[PATCH v2] PCI: dwc: Fix resume failure if no EP is connected at some platforms

Richard Zhu posted 1 patch 1 year, 4 months ago
.../pci/controller/dwc/pcie-designware-host.c | 30 +++++++++----------
1 file changed, 15 insertions(+), 15 deletions(-)
[PATCH v2] PCI: dwc: Fix resume failure if no EP is connected at some platforms
Posted by Richard Zhu 1 year, 4 months ago
The dw_pcie_suspend_noirq() function currently returns success directly
if no endpoint (EP) device is connected.
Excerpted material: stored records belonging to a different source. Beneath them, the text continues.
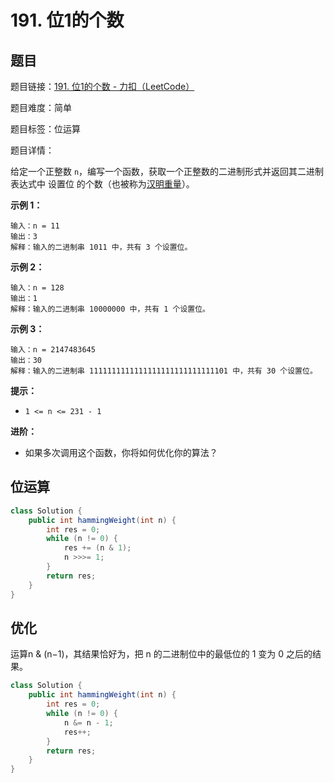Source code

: # 191. 位1的个数

## 题目

题目链接：[191. 位1的个数 - 力扣（LeetCode）](https://leetcode.cn/problems/number-of-1-bits/description/)

题目难度：简单

题目标签：位运算

题目详情：

给定一个正整数 `n`，编写一个函数，获取一个正整数的二进制形式并返回其二进制表达式中 设置位 的个数（也被称为[汉明重量](https://baike.baidu.com/item/汉明重量)）。

**示例 1：**

```
输入：n = 11
输出：3
解释：输入的二进制串 1011 中，共有 3 个设置位。
```

**示例 2：**

```
输入：n = 128
输出：1
解释：输入的二进制串 10000000 中，共有 1 个设置位。
```

**示例 3：**

```
输入：n = 2147483645
输出：30
解释：输入的二进制串 1111111111111111111111111111101 中，共有 30 个设置位。
```

**提示：**

- `1 <= n <= 231 - 1`

**进阶：**

- 如果多次调用这个函数，你将如何优化你的算法？



## 位运算

``` java
class Solution {
    public int hammingWeight(int n) {
        int res = 0;
        while (n != 0) {
            res += (n & 1);
            n >>>= 1;
        }
        return res;
    }
}
```



## 优化

运算n & (n−1)，其结果恰好为，把 n 的二进制位中的最低位的 1 变为 0 之后的结果。

``` java
class Solution {
    public int hammingWeight(int n) {
        int res = 0;
        while (n != 0) {
            n &= n - 1;
            res++;
        }
        return res;
    }
}
```

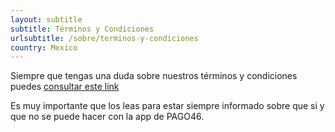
 ```yaml
---
layout: subtitle
subtitle: Términos y Condiciones
urlsubtitle: /sobre/terminos-y-condiciones
country: Mexico
---
```

Siempre que tengas una duda sobre nuestros términos y condiciones puedes [consultar este link](https://pago46.com/terminos-y-condiciones/)

Es muy importante que los leas para estar siempre informado sobre que si y que no se puede hacer con la app de PAGO46.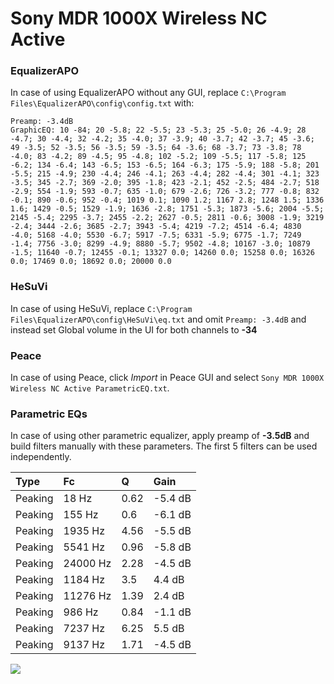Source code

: # Sony MDR 1000X Wireless NC Active

### EqualizerAPO
In case of using EqualizerAPO without any GUI, replace `C:\Program Files\EqualizerAPO\config\config.txt`
with:
```
Preamp: -3.4dB
GraphicEQ: 10 -84; 20 -5.8; 22 -5.5; 23 -5.3; 25 -5.0; 26 -4.9; 28 -4.7; 30 -4.4; 32 -4.2; 35 -4.0; 37 -3.9; 40 -3.7; 42 -3.7; 45 -3.6; 49 -3.5; 52 -3.5; 56 -3.5; 59 -3.5; 64 -3.6; 68 -3.7; 73 -3.8; 78 -4.0; 83 -4.2; 89 -4.5; 95 -4.8; 102 -5.2; 109 -5.5; 117 -5.8; 125 -6.2; 134 -6.4; 143 -6.5; 153 -6.5; 164 -6.3; 175 -5.9; 188 -5.8; 201 -5.5; 215 -4.9; 230 -4.4; 246 -4.1; 263 -4.4; 282 -4.4; 301 -4.1; 323 -3.5; 345 -2.7; 369 -2.0; 395 -1.8; 423 -2.1; 452 -2.5; 484 -2.7; 518 -2.9; 554 -1.9; 593 -0.7; 635 -1.0; 679 -2.6; 726 -3.2; 777 -0.8; 832 -0.1; 890 -0.6; 952 -0.4; 1019 0.1; 1090 1.2; 1167 2.8; 1248 1.5; 1336 1.6; 1429 -0.5; 1529 -1.9; 1636 -2.8; 1751 -5.3; 1873 -5.6; 2004 -5.5; 2145 -5.4; 2295 -3.7; 2455 -2.2; 2627 -0.5; 2811 -0.6; 3008 -1.9; 3219 -2.4; 3444 -2.6; 3685 -2.7; 3943 -5.4; 4219 -7.2; 4514 -6.4; 4830 -4.0; 5168 -4.0; 5530 -6.7; 5917 -7.5; 6331 -5.9; 6775 -1.7; 7249 -1.4; 7756 -3.0; 8299 -4.9; 8880 -5.7; 9502 -4.8; 10167 -3.0; 10879 -1.5; 11640 -0.7; 12455 -0.1; 13327 0.0; 14260 0.0; 15258 0.0; 16326 0.0; 17469 0.0; 18692 0.0; 20000 0.0
```

### HeSuVi
In case of using HeSuVi, replace `C:\Program Files\EqualizerAPO\config\HeSuVi\eq.txt` and omit `Preamp:
-3.4dB` and instead set Global volume in the UI for both channels to **-34**

### Peace
In case of using Peace, click *Import* in Peace GUI and select `Sony MDR 1000X Wireless NC Active ParametricEQ.txt`.

### Parametric EQs
In case of using other parametric equalizer, apply preamp of **-3.5dB** and build filters manually with
these parameters. The first 5 filters can be used independently.

| Type    | Fc       |    Q | Gain    |
|:--------|:---------|:-----|:--------|
| Peaking | 18 Hz    | 0.62 | -5.4 dB |
| Peaking | 155 Hz   | 0.6  | -6.1 dB |
| Peaking | 1935 Hz  | 4.56 | -5.5 dB |
| Peaking | 5541 Hz  | 0.96 | -5.8 dB |
| Peaking | 24000 Hz | 2.28 | -4.5 dB |
| Peaking | 1184 Hz  | 3.5  | 4.4 dB  |
| Peaking | 11276 Hz | 1.39 | 2.4 dB  |
| Peaking | 986 Hz   | 0.84 | -1.1 dB |
| Peaking | 7237 Hz  | 6.25 | 5.5 dB  |
| Peaking | 9137 Hz  | 1.71 | -4.5 dB |

![](https://raw.githubusercontent.com/jaakkopasanen/AutoEq/master/results/innerfidelity/sbaf-serious/Sony%20MDR%201000X%20Wireless%20NC%20Active/Sony%20MDR%201000X%20Wireless%20NC%20Active.png)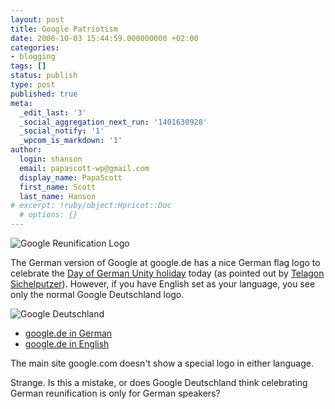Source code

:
 ```yaml
---
layout: post
title: Google Patriotism
date: 2006-10-03 15:44:59.000000000 +02:00
categories:
- blogging
tags: []
status: publish
type: post
published: true
meta:
  _edit_last: '3'
  _social_aggregation_next_run: '1401630928'
  _social_notify: '1'
  _wpcom_is_markdown: '1'
author:
  login: shanson
  email: papascott-wp@gmail.com
  display_name: PapaScott
  first_name: Scott
  last_name: Hanson
# excerpt: !ruby/object:Hpricot::Doc
  # options: {}
---
```

<p><img src="http://www.papascott.de/wordpress/wp-content/uploads/2006/10/google_reunification_logo.gif" alt="Google Reunification Logo" /></p>
<p>The German version of Google at google.de has a nice German flag logo to celebrate the <a href="http://en.wikipedia.org/wiki/German_Unity_Day">Day of German Unity holiday</a> today (as pointed out by <a href="http://www.sichelputzer.de/2006/10/03/das-patriotische-google/">Telagon Sichelputzer</a>). However, if you have English set as your language, you see only the normal Google Deutschland logo.</p>
<p><img src="http://www.papascott.de/wordpress/wp-content/uploads/2006/10/google_deutschland.jpg" alt="Google Deutschland" /></p>
<ul>
<li><a href="http://www.google.de/de">google.de in German</a></li>
<li><a href="http://www.google.de/en">google.de in English</a></li>
</ul>
<p>The main site google.com doesn't show a special logo in either language.</p>
<p>Strange. Is this a mistake, or does Google Deutschland think celebrating German reunification is only for German speakers?</p>
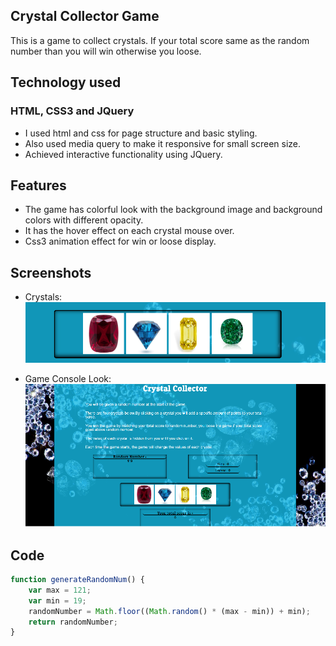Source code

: ## Crystal Collector Game
This is a game to collect crystals. If your total score same as the random number than you will win otherwise you loose. 

## Technology used

### HTML, CSS3 and JQuery
* I used html and css for page structure and basic styling. 
* Also used media query to make it responsive for small screen size.
* Achieved interactive functionality using JQuery.

## Features
* The game has colorful look with the background image and background colors with different opacity.
* It has the hover effect on each crystal mouse over.
* Css3 animation effect for win or loose display.

## Screenshots
* Crystals: 
![alt text](https://github.com/HET1905/unit-4-game/blob/master/assets/images/screenShot1.png "Crystals")

* Game Console Look:
![alt text](https://github.com/HET1905/unit-4-game/blob/master/assets/images/screenShot2.png "Game Console")

## Code
``` Javascript
function generateRandomNum() {
    var max = 121;
    var min = 19;
    randomNumber = Math.floor((Math.random() * (max - min)) + min);
    return randomNumber;
}
```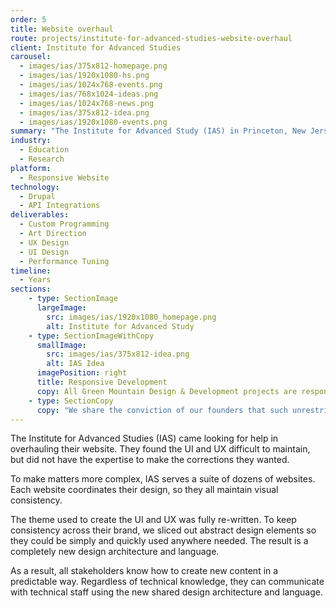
 ```yaml
---
order: 5
title: Website overhaul
route: projects/institute-for-advanced-studies-website-overhaul
client: Institute for Advanced Studies
carousel:
  - images/ias/375x812-homepage.png
  - images/ias/1920x1080-hs.png
  - images/ias/1024x768-events.png
  - images/ias/768x1024-ideas.png
  - images/ias/1024x768-news.png
  - images/ias/375x812-idea.png
  - images/ias/1920x1080-events.png
summary: "The Institute for Advanced Study (IAS) in Princeton, New Jersey, is an independent, postdoctoral research center founded in 1930."
industry:
  - Education
  - Research
platform:
  - Responsive Website
technology:
  - Drupal
  - API Integrations
deliverables:
  - Custom Programming
  - Art Direction
  - UX Design
  - UI Design
  - Performance Tuning
timeline:
  - Years
sections:
    - type: SectionImage
      largeImage:
        src: images/ias/1920x1080_homepage.png
        alt: Institute for Advanced Study
    - type: SectionImageWithCopy
      smallImage: 
        src: images/ias/375x812-idea.png
        alt: IAS Idea
      imagePosition: right
      title: Responsive Development
      copy: All Green Mountain Design & Development projects are responsive in nature. Over time, more and more people access the web with handheld devices of all sizes. As a result we put the mobile experience at the forefront of our process.
    - type: SectionCopy
      copy: "We share the conviction of our founders that such unrestricted deep thinking will change this world, but where and how is always a surprise. -- Robbert Dijkgraaf, Director and Leon Levy Professor"
---
```


The Institute for Advanced Studies (IAS) came looking for help in overhauling their website. They found the UI and UX difficult to maintain, but did not have the expertise to make the corrections they wanted.

To make matters more complex, IAS serves a suite of dozens of websites. Each website coordinates their design, so they all maintain visual consistency.

The theme used to create the UI and UX was fully re-written. To keep consistency across their brand, we sliced out abstract design elements so they could be simply and quickly used anywhere needed. The result is a completely new design architecture and language.

As a result, all stakeholders know how to create new content in a predictable way. Regardless of technical knowledge, they can communicate with technical staff using the new shared design architecture and language.
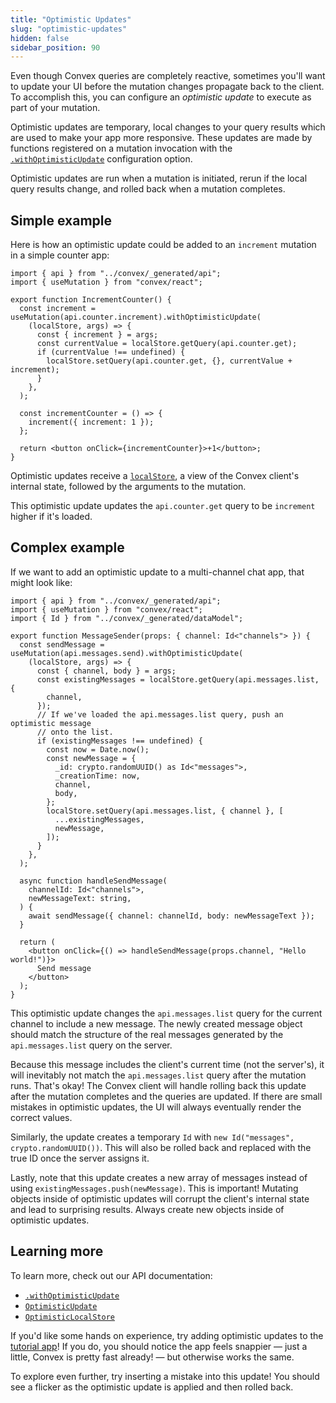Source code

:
 ```yaml
---
title: "Optimistic Updates"
slug: "optimistic-updates"
hidden: false
sidebar_position: 90
---
```





Even though Convex queries are completely reactive, sometimes you'll want to
update your UI before the mutation changes propagate back to the client. To
accomplish this, you can configure an _optimistic update_ to execute as part of
your mutation.

Optimistic updates are temporary, local changes to your query results which are
used to make your app more responsive. These updates are made by functions
registered on a mutation invocation with the
[`.withOptimisticUpdate`](/api/interfaces/react.ReactMutation#withoptimisticupdate)
configuration option.

Optimistic updates are run when a mutation is initiated, rerun if the local
query results change, and rolled back when a mutation completes.

## Simple example

Here is how an optimistic update could be added to an `increment` mutation in a
simple counter app:


```tsx
import { api } from "../convex/_generated/api";
import { useMutation } from "convex/react";

export function IncrementCounter() {
  const increment = useMutation(api.counter.increment).withOptimisticUpdate(
    (localStore, args) => {
      const { increment } = args;
      const currentValue = localStore.getQuery(api.counter.get);
      if (currentValue !== undefined) {
        localStore.setQuery(api.counter.get, {}, currentValue + increment);
      }
    },
  );

  const incrementCounter = () => {
    increment({ increment: 1 });
  };

  return <button onClick={incrementCounter}>+1</button>;
}

```


Optimistic updates receive a
[`localStore`](/api/interfaces/browser.OptimisticLocalStore), a view of the
Convex client's internal state, followed by the arguments to the mutation.

This optimistic update updates the `api.counter.get` query to be `increment`
higher if it's loaded.

## Complex example

If we want to add an optimistic update to a multi-channel chat app, that might
look like:


```tsx
import { api } from "../convex/_generated/api";
import { useMutation } from "convex/react";
import { Id } from "../convex/_generated/dataModel";

export function MessageSender(props: { channel: Id<"channels"> }) {
  const sendMessage = useMutation(api.messages.send).withOptimisticUpdate(
    (localStore, args) => {
      const { channel, body } = args;
      const existingMessages = localStore.getQuery(api.messages.list, {
        channel,
      });
      // If we've loaded the api.messages.list query, push an optimistic message
      // onto the list.
      if (existingMessages !== undefined) {
        const now = Date.now();
        const newMessage = {
          _id: crypto.randomUUID() as Id<"messages">,
          _creationTime: now,
          channel,
          body,
        };
        localStore.setQuery(api.messages.list, { channel }, [
          ...existingMessages,
          newMessage,
        ]);
      }
    },
  );

  async function handleSendMessage(
    channelId: Id<"channels">,
    newMessageText: string,
  ) {
    await sendMessage({ channel: channelId, body: newMessageText });
  }

  return (
    <button onClick={() => handleSendMessage(props.channel, "Hello world!")}>
      Send message
    </button>
  );
}

```


This optimistic update changes the `api.messages.list` query for the current
channel to include a new message. The newly created message object should match
the structure of the real messages generated by the `api.messages.list` query on
the server.

Because this message includes the client's current time (not the server's), it
will inevitably not match the `api.messages.list` query after the mutation runs.
That's okay! The Convex client will handle rolling back this update after the
mutation completes and the queries are updated. If there are small mistakes in
optimistic updates, the UI will always eventually render the correct values.

Similarly, the update creates a temporary `Id` with
`new Id("messages", crypto.randomUUID())`. This will also be rolled back and
replaced with the true ID once the server assigns it.

Lastly, note that this update creates a new array of messages instead of using
`existingMessages.push(newMessage)`. This is important! Mutating objects inside
of optimistic updates will corrupt the client's internal state and lead to
surprising results. Always create new objects inside of optimistic updates.

## Learning more

To learn more, check out our API documentation:

- [`.withOptimisticUpdate`](/api/interfaces/react.ReactMutation#withoptimisticupdate)
- [`OptimisticUpdate`](/api/modules/browser#optimisticupdate)
- [`OptimisticLocalStore`](/api/interfaces/browser.OptimisticLocalStore)

If you'd like some hands on experience, try adding optimistic updates to the
[tutorial app](https://github.com/get-convex/convex-tutorial)! If you do, you
should notice the app feels snappier — just a little, Convex is pretty fast
already! — but otherwise works the same.

To explore even further, try inserting a mistake into this update! You should
see a flicker as the optimistic update is applied and then rolled back.
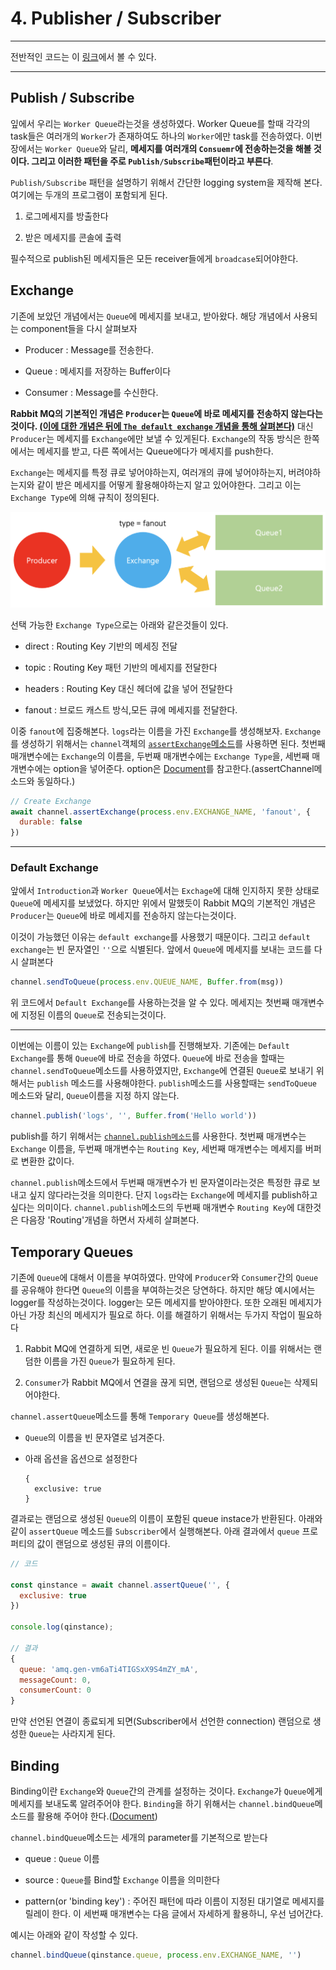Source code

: # 4. Publisher / Subscriber
***

전반적인 코드는 이 [링크](../src/PubSub/)에서 볼 수 있다.
***

## Publish / Subscribe

잎에서 우리는 `Worker Queue`라는것을 생성하였다. Worker Queue를 할때 각각의 task들은 여러개의 `Worker`가 존재하여도 하나의 `Worker`에만 task를 전송하였다. 이번장에서는 `Worker Queue`와 달리, **메세지를 여러개의 `Consuemr`에 전송하는것을 해볼 것이다. 그리고 이러한 패턴을 주로 `Publish/Subscribe`패턴이라고 부른다**.

`Publish/Subscribe` 패턴을 설명하기 위해서 간단한 logging system을 제작해 본다. 여기에는 두개의 프로그램이 포함되게 된다.

  1. 로그메세지를 방출한다 

  2. 받은 메세지를 콘솔에 출력

필수적으로 publish된 메세지들은 모든 receiver들에게 `broadcase`되어야한다.

## Exchange

기존에 보았던 개념에서는 `Queue`에 메세지를 보내고, 받아왔다. 해당 개념에서 사용되는 component들을 다시 살펴보자

  - Producer : Message를 전송한다.

  - Queue : 메세지를 저장하는 Buffer이다

  - Consumer : Message를 수신한다.

**Rabbit MQ의 기본적인 개념은 `Producer`는 `Queue`에 바로 메세지를 전송하지 않는다는것이다. [(이에 대한 개념은 뒤에 `The default exchange` 개념을 통해 살펴본다)](#default-exchange)** 대신 `Producer`는 메세지를 `Exchange`에만 보낼 수 있게된다. `Exchange`의 작동 방식은 한쪽에서는 메세지를 받고, 다른 쪽에서는 Queue에다가 메세지를 push한다. 

`Exchange`는 메세지를 특정 큐로 넣어야하는지, 여러개의 큐에 넣어야하는지, 버려야하는지와 같이 받은 메세지를 어떻게 활용해야하는지 알고 있어야한다. 그리고 이는 `Exchange Type`에 의해 규칙이 정의된다.

![img](./img/16.png)

선택 가능한 `Exchange Type`으로는 아래와 같은것들이 있다.

  - direct : Routing Key 기반의 메세징 전달

  - topic : Routing Key 패턴 기반의 메세지를 전달한다

  - headers : Routing Key 대신 헤더에 값을 넣어 전달한다

  - fanout : 브로드 캐스트 방식,모든 큐에 메세지를 전달한다.

이중 `fanout`에 집중해본다. `logs`라는 이름을 가진 `Exchange`를 생성해보자. `Exchange`를 생성하기 위해서는 `channel`객체의 [`assertExchange`메소드](https://amqp-node.github.io/amqplib/channel_api.html#channel_assertExchange)를 사용하면 된다. 첫번째 매개변수에는 `Exchange`의 이름을, 두번째 매개변수에는 `Exchange Type`을, 세번째 매개변수에는 option을 넣어준다. option은 [Document](https://amqp-node.github.io/amqplib/channel_api.html#channel_assertExchange)를 참고한다.(assertChannel메소드와 동일하다.)

```javascript
// Create Exchange
await channel.assertExchange(process.env.EXCHANGE_NAME, 'fanout', {
  durable: false
})
```
***
### Default Exchange

앞에서 `Introduction`과 `Worker Queue`에서는 `Exchage`에 대해 인지하지 못한 상태로 `Queue`에 메세지를 보냈었다. 하지만 위에서 말했듯이 Rabbit MQ의 기본적인 개념은 `Producer`는 `Queue`에 바로 메세지를 전송하지 않는다는것이다.

이것이 가능했던 이유는 `default exchange`를 사용했기 때문이다. 그리고 `default exchange`는 빈 문자열인 `''`으로 식별된다. 앞에서 `Queue`에 메세지를 보내는 코드를 다시 살펴본다

```javascript
channel.sendToQueue(process.env.QUEUE_NAME, Buffer.from(msg))
```
위 코드에서 `Default Exchange`를 사용하는것을 알 수 있다. 메세지는 첫번째 매개변수에 지정된 이름의 `Queue`로 전송되는것이다.
***
이번에는 이름이 있는 `Exchange`에 `publish`를 진행해보자. 기존에는 `Default Exchange`를 통해 `Queue`에 바로 전송을 하였다. `Queue`에 바로 전송을 할때는 `channel.sendToQueue`메소드를 사용하였지만, `Exchange`에 연결된 `Queue`로 보내기 위해서는 `publish` 메소드를 사용해야한다. `publish`메소드를 사용할때는 `sendToQueue` 메소드와 달리, `Queue`이름을 지정 하지 않는다. 

```javascript
channel.publish('logs', '', Buffer.from('Hello world'))
```
publish를 하기 위해서는 [`channel.publish메소드`](https://amqp-node.github.io/amqplib/channel_api.html#channel_publish)를 사용한다. 첫번째 매개변수는 `Exchange` 이름을, 두번째 매개변수는 `Routing Key`, 세번째 매개변수는 메세지를 버퍼로 변환한 값이다.

`channel.publish`메소드에서 두번째 매개변수가 빈 문자열이라는것은 특정한 큐로 보내고 싶지 않다라는것을 의미한다. 단지 `logs`라는 `Exchange`에 메세지를 publish하고 싶다는 의미이다. `channel.publish`메소드의 두번째 매개변수 `Routing Key`에 대한것은 다음장 'Routing'개념을 하면서 자세히 살펴본다.

## Temporary Queues

기존에 `Queue`에 대해서 이름을 부여하였다. 만약에 `Producer`와 `Consumer`간의 `Queue`를 공유해야 한다면 `Queue`의 이름을 부여하는것은 당연하다. 하지만 해당 예시에서는 logger를 작성하는것이다. logger는 모든 메세지를 받아야한다. 또한 오래된 메세지가 아닌 가장 최신의 메세지가 필요로 하다. 이를 해결하기 위해서는 두가지 작업이 필요하다

  1. Rabbit MQ에 연결하게 되면, 새로운 빈 `Queue`가 필요하게 된다. 이를 위해서는 랜덤한 이름을 가진 `Queue`가 필요하게 된다.

  2. `Consumer`가 Rabbit MQ에서 연결을 끊게 되면, 랜덤으로 생성된 `Queue`는 삭제되어야한다.


`channel.assertQueue`메소드를 통해 `Temporary Queue`를 생성해본다.

  - `Queue`의 이름을 빈 문자열로 넘겨준다.

  - 아래 옵션을 옵션으로 설정한다
    ```
    {
      exclusive: true
    }
    ```

결과로는 랜덤으로 생성된 `Queue`의 이름이 포함된 queue instace가 반환된다. 아래와 같이 `assertQueue` 메소드를 `Subscriber`에서 실행해본다. 아래 결과에서 `queue` 프로퍼티의 값이 랜덤으로 생성된 큐의 이름이다.

```javascript
// 코드 

const qinstance = await channel.assertQueue('', {
  exclusive: true
})

console.log(qinstance);

// 결과
{
  queue: 'amq.gen-vm6aTi4TIGSxX9S4mZY_mA',
  messageCount: 0,
  consumerCount: 0
}
```

만약 선언된 연결이 종료되게 되면(Subscriber에서 선언한 connection) 랜덤으로 생성한 `Queue`는 사라지게 된다.

## Binding

Binding이란 `Exchange`와 `Queue`간의 관계를 설정하는 것이다. `Exchange`가 `Queue`에게 메세지를 보내도록 알려주어야 한다. `Binding`을 하기 위해서는 `channel.bindQueue`메소드를 활용해 주어야 한다.([Document](https://amqp-node.github.io/amqplib/channel_api.html#channel_bindQueue))

`channel.bindQueue`메소드는 세개의 parameter를 기본적으로 받는다

  - queue : `Queue` 이름

  - source : `Queue`를 Bind할 `Exchange` 이름을 의미한다

  - pattern(or 'binding key') : 주어진 패턴에 따라 이름이 지정된 대기열로 메세지를 릴레이 한다. 이 세번째 매개변수는 다음 글에서 자세하게 활용하니, 우선 넘어간다.

예시는 아래와 같이 작성할 수 있다.

```javascript
channel.bindQueue(qinstance.queue, process.env.EXCHANGE_NAME, '')
```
However, on some platforms, power
loss occurs during suspend, causing dw_resume() to do nothing in this case.
This results in a system halt because the DWC controller is not initialized
after power-on during resume.

Change call to deinit() in suspend and init() at resume regardless of
whether there are EP device connections or not. It is not harmful to
perform deinit() and init() again for the no power-off case, and it keeps
the code simple and consistent in logic.

Fixes: 4774faf854f5 ("PCI: dwc: Implement generic suspend/resume functionality")
Signed-off-by: Richard Zhu <hongxing.zhu@nxp.com>
Reviewed-by: Frank Li <Frank.Li@nxp.com>
---
 .../pci/controller/dwc/pcie-designware-host.c | 30 +++++++++----------
 1 file changed, 15 insertions(+), 15 deletions(-)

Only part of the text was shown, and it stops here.